I cantieri edili, dalla legge definiti come “cantieri temporanei o mobili” e disciplinati da normativa ad hoc (prima del D. Lgs. 81/2008) ed attualmente da un Titolo dedicato del Testo Unico, (Titolo IV), sono da sempre considerati ambienti di lavoro ad alto rischio. Le statistiche non confortano il settore, purtroppo, confermando la pericolosità di luoghi dove si concentrano condizioni e criticità molto particolari a livello spazio-temporale, tra le quali, solo per elencarne alcune:
- Compresenza di molteplici imprese esecutrici in spazi ristretti e mutevoli con frequenza;
- Lavorazioni ad alto rischio (scavi, lavori in quota, montaggi di elementi prefabbricati in elevazione, movimentazione di carichi sospesi, interferenze, fiamme libere, rischi elettrici etc.)

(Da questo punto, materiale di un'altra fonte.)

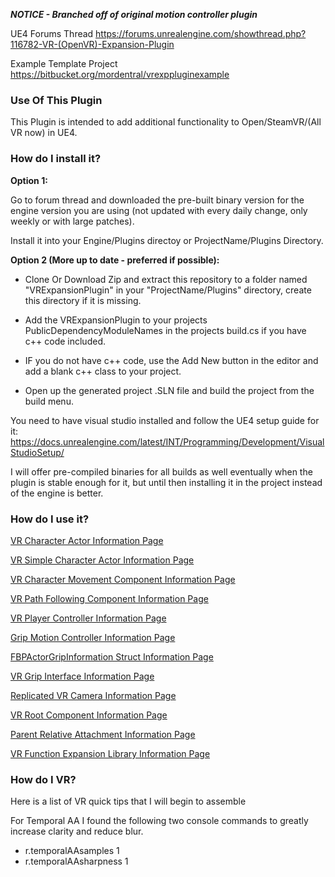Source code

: ***NOTICE - Branched off of original motion controller plugin***

UE4 Forums Thread
https://forums.unrealengine.com/showthread.php?116782-VR-(OpenVR)-Expansion-Plugin

Example Template Project
https://bitbucket.org/mordentral/vrexppluginexample

### Use Of This Plugin ###

This Plugin is intended to add additional functionality to Open/SteamVR/(All VR now) in UE4. 

### How do I install it? ###

**Option 1:**

Go to forum thread and downloaded the pre-built binary version for the engine version you are using (not updated with every daily change, only weekly or with large patches).

Install it into your Engine/Plugins directoy or ProjectName/Plugins Directory.


**Option 2 (More up to date - preferred if possible):**

* Clone Or Download Zip and extract this repository to a folder named "VRExpansionPlugin" in your "ProjectName/Plugins" directory, create this directory if it is missing.

* Add the VRExpansionPlugin to your projects PublicDependencyModuleNames in the projects build.cs if you have c++ code included.

* IF you do not have c++ code, use the Add New button in the editor and add a blank c++ class to your project.

* Open up the generated project .SLN file and build the project from the build menu.

You need to have visual studio installed and follow the UE4 setup guide for it: https://docs.unrealengine.com/latest/INT/Programming/Development/VisualStudioSetup/

I will offer pre-compiled binaries for all builds as well eventually when the plugin is stable enough for it, but until then installing it in the project instead of the engine is better.

### How do I use it? ###

[VR Character Actor Information Page](https://bitbucket.org/mordentral/vrexpansionplugin/wiki/VR%20Character%20Actor)


[VR Simple Character Actor Information Page](https://bitbucket.org/mordentral/vrexpansionplugin/wiki/VR%20Simple%20Character%20Actor)


[VR Character Movement Component Information Page](
https://bitbucket.org/mordentral/vrexpansionplugin/wiki/VR%20Character%20Movement%20Component)


[VR Path Following Component Information Page](
https://bitbucket.org/mordentral/vrexpansionplugin/wiki/VR%20Path%20Following%20Component)

[VR Player Controller Information Page](
https://bitbucket.org/mordentral/vrexpansionplugin/wiki/VR%20Player%20Controller)

[Grip Motion Controller Information Page](https://bitbucket.org/mordentral/vrexpansionplugin/wiki/VRGrippableMotionController)

[FBPActorGripInformation Struct Information Page](https://bitbucket.org/mordentral/vrexpansionplugin/wiki/FBPActorGripInformation%20Struct)

[VR Grip Interface Information Page](https://bitbucket.org/mordentral/vrexpansionplugin/wiki/VRGripInterface)

[Replicated VR Camera Information Page](https://bitbucket.org/mordentral/vrexpansionplugin/wiki/Replicated%20VR%20Camera)


[VR Root Component Information Page](https://bitbucket.org/mordentral/vrexpansionplugin/wiki/VRRootComponent)


[Parent Relative Attachment Information Page](https://bitbucket.org/mordentral/vrexpansionplugin/wiki/Parent%20Relative%20Attachment%20Component)


[VR Function Expansion Library Information Page](https://bitbucket.org/mordentral/vrexpansionplugin/wiki/VRExpansionFunctionLibrary)



### How do I VR? ###

Here is a list of VR quick tips  that I will begin to assemble


For Temporal AA I found the following two console commands to greatly increase clarity and reduce blur.

 * r.temporalAAsamples 1
 * r.temporalAAsharpness 1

- Criticità e complicazioni meteo-climatiche;
- Piani di lavoro serrati e spesso condizionati da termini strettissimi e previsioni contrattuali “penali”, molto punitive per l’esecutore;
- Uso di manodopera e maestranze non sempre specializzata o al primo ingresso nel mondo del lavoro;
- Ricorso a subappalti, in ambito privato, non sempre giustificabili e controllati;
- Ricorso statisticamente frequente a lavoro irregolare;
- Controllo degli accessi difficoltoso;
- Continua fornitura di materiale con accesso di mezzi d’opera e interferenze.

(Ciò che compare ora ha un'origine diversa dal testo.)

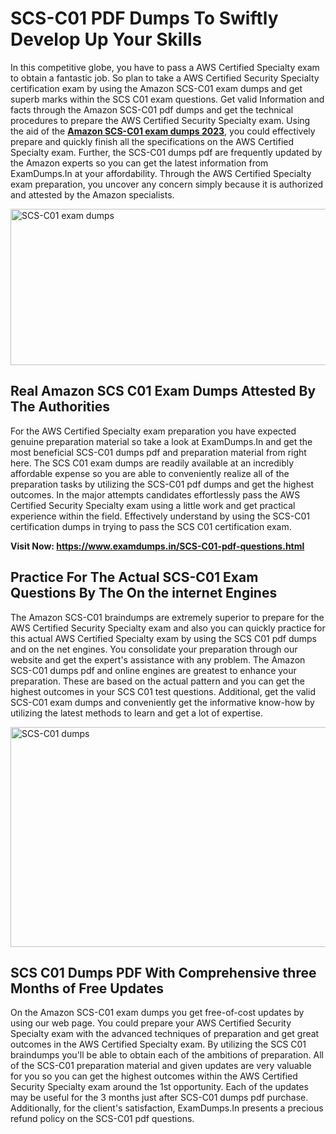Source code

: <h1><strong>SCS-C01 PDF Dumps To Swiftly Develop Up Your Skills</strong></h1>
<p>In this competitive globe, you have to pass a AWS Certified Specialty exam to obtain a fantastic job. So plan to take a AWS Certified Security Specialty certification exam by using the Amazon SCS-C01 exam dumps and get superb marks within the SCS C01 exam questions. Get valid Information and facts through the Amazon SCS-C01 pdf dumps and get the technical procedures to prepare the AWS Certified Security Specialty exam. Using the aid of the <strong><a href="https://www.examdumps.in/SCS-C01-pdf-questions.html">Amazon SCS-C01 exam dumps 2023</a></strong>, you could effectively prepare and quickly finish all the specifications on the AWS Certified Specialty exam. Further, the SCS-C01 dumps pdf are frequently updated by the Amazon experts so you can get the latest information from ExamDumps.In at your affordability. Through the AWS Certified Specialty exam preparation, you uncover any concern simply because it is authorized and attested by the Amazon specialists.</p>
<p><img src="https://i.ibb.co/zxJwW90/Copy-of-Online-Classes-Twitter-header-post-Made-with-Poster-My-Wall-1.png" alt="SCS-C01 exam dumps" width="750" height="250" /></p>
<h2><strong>Real Amazon SCS C01 Exam Dumps Attested By The Authorities</strong></h2>
<p>For the AWS Certified Specialty exam preparation you have expected genuine preparation material so take a look at ExamDumps.In and get the most beneficial SCS-C01 dumps pdf and preparation material from right here. The SCS C01 exam dumps are readily available at an incredibly affordable expense so you are able to conveniently realize all of the preparation tasks by utilizing the SCS-C01 pdf dumps and get the highest outcomes. In the major attempts candidates effortlessly pass the AWS Certified Security Specialty exam using a little work and get practical experience within the field. Effectively understand by using the SCS-C01 certification dumps in trying to pass the SCS C01 certification exam.</p>
<p><strong>Visit Now:&nbsp;<a href="https://www.examdumps.in/SCS-C01-pdf-questions.html">https://www.examdumps.in/SCS-C01-pdf-questions.html</a></strong></p>
<h2><strong>Practice For The Actual SCS-C01 Exam Questions By The On the internet Engines</strong></h2>
<p>The Amazon SCS-C01 braindumps are extremely superior to prepare for the AWS Certified Security Specialty exam and also you can quickly practice for this actual AWS Certified Specialty exam by using the SCS C01 pdf dumps and on the net engines. You consolidate your preparation through our website and get the expert's assistance with any problem. The Amazon SCS-C01 dumps pdf and online engines are greatest to enhance your preparation. These are based on the actual pattern and you can get the highest outcomes in your SCS C01 test questions. Additional, get the valid SCS-C01 exam dumps and conveniently get the informative know-how by utilizing the latest methods to learn and get a lot of expertise.</p>
<p><a href="https://www.examdumps.in/SCS-C01-pdf-questions.html"><img src="https://i.ibb.co/QkNtdwY/Copy-of-Zoom-Online-Classes-Facebook-Share-Po-Made-with-Poster-My-Wall-1.jpg" alt="SCS-C01 dumps" width="670" height="352" /></a></p>
<h2><strong>SCS C01 Dumps PDF With Comprehensive three Months of Free Updates</strong></h2>
<p>On the Amazon SCS-C01 exam dumps you get free-of-cost updates by using our web page. You could prepare your AWS Certified Security Specialty exam with the advanced techniques of preparation and get great outcomes in the AWS Certified Specialty exam. By utilizing the SCS C01 braindumps you'll be able to obtain each of the ambitions of preparation. All of the SCS-C01 preparation material and given updates are very valuable for you so you can get the highest outcomes within the AWS Certified Security Specialty exam around the 1st opportunity. Each of the updates may be useful for the 3 months just after SCS-C01 dumps pdf purchase. Additionally, for the client's satisfaction, ExamDumps.In presents a precious refund policy on the SCS-C01 pdf questions.</p>
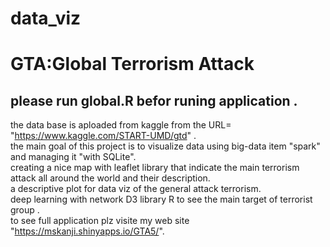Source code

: # data_viz </br>
# GTA:Global Terrorism Attack</br> 
## please run global.R befor runing application . </br>
the data base is aploaded from kaggle from the URL= "https://www.kaggle.com/START-UMD/gtd" . </br>
the main goal of this project is to visualize data using big-data item "spark" and managing it "with SQLite".</br>
creating a nice map with leaflet library that indicate the main terrorism attack all around the world and their description. </br>
a descriptive plot for data viz of the general attack terrorism. </br>
deep learning with network D3 library R to see the main target of terrorist group .</br>
to see full application plz visite my web site "https://mskanji.shinyapps.io/GTA5/".










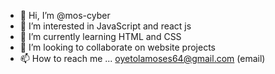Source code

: - 👋 Hi, I’m @mos-cyber
- 👀 I’m interested in JavaScript and react js
- 🌱 I’m currently learning HTML and CSS
- 💞️ I’m looking to collaborate on website projects
- 📫 How to reach me ... oyetolamoses64@gmail.com (email)

<!---
mos-cyber/mos-cyber is a ✨ special ✨ repository because its `README.md` (this file) appears on your GitHub profile.
You can click the Preview link to take a look at your changes.
--->
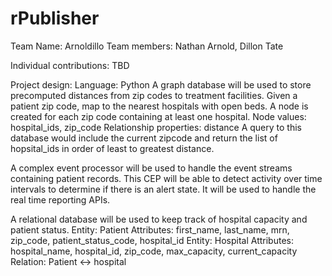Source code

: # rPublisher
Team Name: Arnoldillo
Team members: Nathan Arnold, Dillon Tate

Individual contributions: TBD

Project design:
  Language: Python
  A graph database will be used to store precomputed distances from zip codes to treatment facilities.
  Given a patient zip code, map to the nearest hospitals with open beds. A node is created for each zip code containing at least one hospital.
  Node values: hospital_ids, zip_code
  Relationship properties: distance
  A query to this database would include the current zipcode and return the list of hopsital_ids in order of least to greatest distance.
  
  A complex event processor will be used to handle the event streams containing patient records.
  This CEP will be able to detect activity over time intervals to determine if there is an alert state. It will be used to handle the real time reporting APIs.
  
  A relational database will be used to keep track of hospital capacity and patient status.
  Entity: Patient
    Attributes: first_name, last_name, mrn, zip_code, patient_status_code, hospital_id
  Entity: Hospital
    Attributes: hospital_name, hospital_id, zip_code, max_capacity, current_capacity
  Relation: Patient <-> hospital
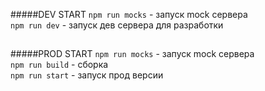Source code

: #####DEV START
`npm run mocks` - запуск mock сервера  
`npm run dev` - запуск дев сервера для разработки
##
#####PROD START
`npm run mocks` - запуск mock сервера  
`npm run build` - сборка  
`npm run start` - запуск прод версии
##
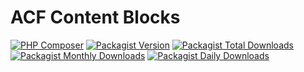 # ACF Content Blocks

[![PHP Composer](https://github.com/Slicejack/acf-content-blocks/workflows/PHP%20Composer/badge.svg)](https://github.com/Slicejack/acf-content-blocks/actions?query=workflow%3A%22PHP+Composer%22) [![Packagist Version](https://badgen.net/packagist/v/agilo/acf-content-blocks)](https://packagist.org/packages/agilo/acf-content-blocks) [![Packagist Total Downloads](https://badgen.net/packagist/dt/agilo/acf-content-blocks)](https://packagist.org/packages/agilo/acf-content-blocks) [![Packagist Monthly Downloads](https://badgen.net/packagist/dm/agilo/acf-content-blocks)](https://packagist.org/packages/agilo/acf-content-blocks) [![Packagist Daily Downloads](https://badgen.net/packagist/dd/agilo/acf-content-blocks)](https://packagist.org/packages/agilo/acf-content-blocks)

Insomma, il cantiere edile è da tempo visto come il “luogo di lavoro pericoloso per antonomasia”, cioè la criticità principale quando si parla di sicurezza dei lavoratori e tutela della prevenzione. Non importa se esistono realtà avanzatissime, certificate, con tecnologie ed organizzazioni all’avanguardia: il commentatore medio, cittadino o consulente, ha in testa questa pericolosità e ne vede conferma guardandosi intorno (i cantieri sono ovunque) con cognizione di causa o con superficialità. Quello che poi mette d’accordo tutti, sono i fatti. Con drammatica regolarità le cronache riportano episodi gravissimi, eventi infortunistici tragici, perdite umane, vite, famiglie ed aziende segnate per sempre. Gli esempi sono molti, ed il più recente (a prescindere dalle dinamiche che non sono oggetto del presente commento) ha dato il via all’ennesima risposta del Governo.

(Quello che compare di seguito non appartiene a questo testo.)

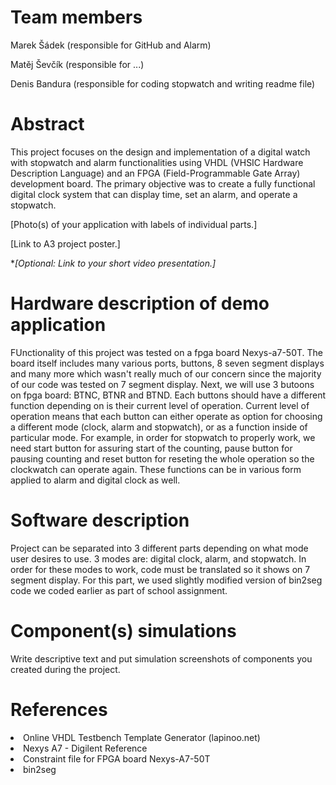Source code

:# Team members
Marek Šádek (responsible for GitHub and Alarm)

Matěj Ševčík (responsible for ...)

Denis Bandura (responsible for coding stopwatch and writing readme file)

# Abstract
This project focuses on the design and implementation of a digital watch with stopwatch and alarm functionalities using VHDL (VHSIC Hardware Description Language) and an FPGA (Field-Programmable Gate Array) development board. The primary objective was to create a fully functional digital clock system that can display time, set an alarm, and operate a stopwatch. 

[Photo(s) of your application with labels of individual parts.]

[Link to A3 project poster.]

**[Optional: Link to your short video presentation.]*

# Hardware description of demo application
FUnctionality of this project was tested on a fpga board Nexys-a7-50T. The board itself includes many various ports, buttons, 8 seven segment displays and many more which wasn't really much of our concern since the majority of our code was tested on 7 segment display. Next, we will use 3 butoons on fpga board: BTNC, BTNR and BTND. Each buttons should have a different function depending on is their current level of operation. Current level of operation means that each button can either operate as option for choosing a different mode (clock, alarm and stopwatch), or as a function inside of particular mode. For example, in order for stopwatch to properly work, we need start button for assuring start of the counting, pause button for pausing counting and reset button for reseting the whole operation so the clockwatch can operate again. These functions can be in various form applied to alarm and digital clock as well. 

# Software description
Project can be separated into 3 different parts depending on what mode user desires to use. 3 modes are: digital clock, alarm, and stopwatch. In order for these modes to work, code must be translated so it shows on 7 segment display. For this part, we used slightly modified version of bin2seg code we coded earlier as part of school assignment.

# Component(s) simulations
Write descriptive text and put simulation screenshots of components you created during the project.

# References
<li>Online VHDL Testbench Template Generator (lapinoo.net)</li>
<li>Nexys A7 - Digilent Reference</li>
<li>Constraint file for FPGA board Nexys-A7-50T</li>
<li>bin2seg</li>
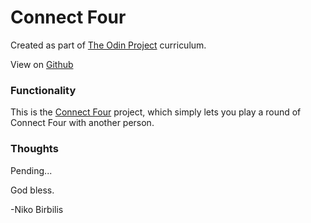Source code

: # Connect Four
Created as part of [The Odin Project](https://www.theodinproject.com) curriculum.

View on [Github](https://github.com/harmolipi/connect-four)

### Functionality

This is the [Connect Four](https://theodinproject.com/paths/full-stack-ruby-on-rails/courses/ruby-programming/lessons/testing-your-ruby-code) project, which simply lets you play a round of Connect Four with another person.

### Thoughts

Pending...

God bless.

-Niko Birbilis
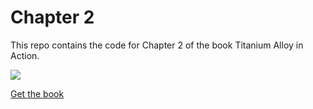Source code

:# Chapter 2

This repo contains the code for Chapter 2 of the book Titanium Alloy in Action.

![](http://drops.ricardoalcocer.com/drops/taia_cover_github-07GyoFXHsF.png)

[Get the book](http://bit.ly/alloybook)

Le esternazioni post evento vanno tutte, sempre, nella stessa direzione: mancano i controlli, ci sono pochi ispettori per effettuare la vigilanza (sia in materia di sicurezza delle lavorazioni, che di regolarità del personale e dei rapporti lavorativi).
Questa volta però, ai commenti un po’ superficiali o generici, conditi di rammarico e contrizione tipica del senno del poi, vista la gravità, la visibilità dell’evento (in termini di perdite umane, di luoghi e di notorietà delle aziende coinvolte) la risposta ha dato vita ad un atto normativo nuovo con novità impattanti sui controlli suddetti.
Il Governo infatti, confermando l’urgenza dell’intervento (urgenza che sembra sempre un po’ intempestiva, visto che in realtà i cantieri ci sono da sempre e gli infortuni e le perdite di oggi si aggiungono ad una lunga lista di precedenti episodi), ha emanato Il Decreto-Legge n. 19 del 2 marzo 2024, pubblicato sulla Gazzetta Ufficiale Serie Generale n. 52 del 02/03/2024 e nominato “Ulteriori disposizioni urgenti per l’attuazione del Piano nazionale di ripresa e resilienza (PNRR)”. Un Decreto legge con un ambito di intervento molto ampio, al cui interno, nel Capo VIII del Titolo II, trovano collocazione le disposizioni (urgenti) in materia di prevenzione e contrasto del lavoro irregolare.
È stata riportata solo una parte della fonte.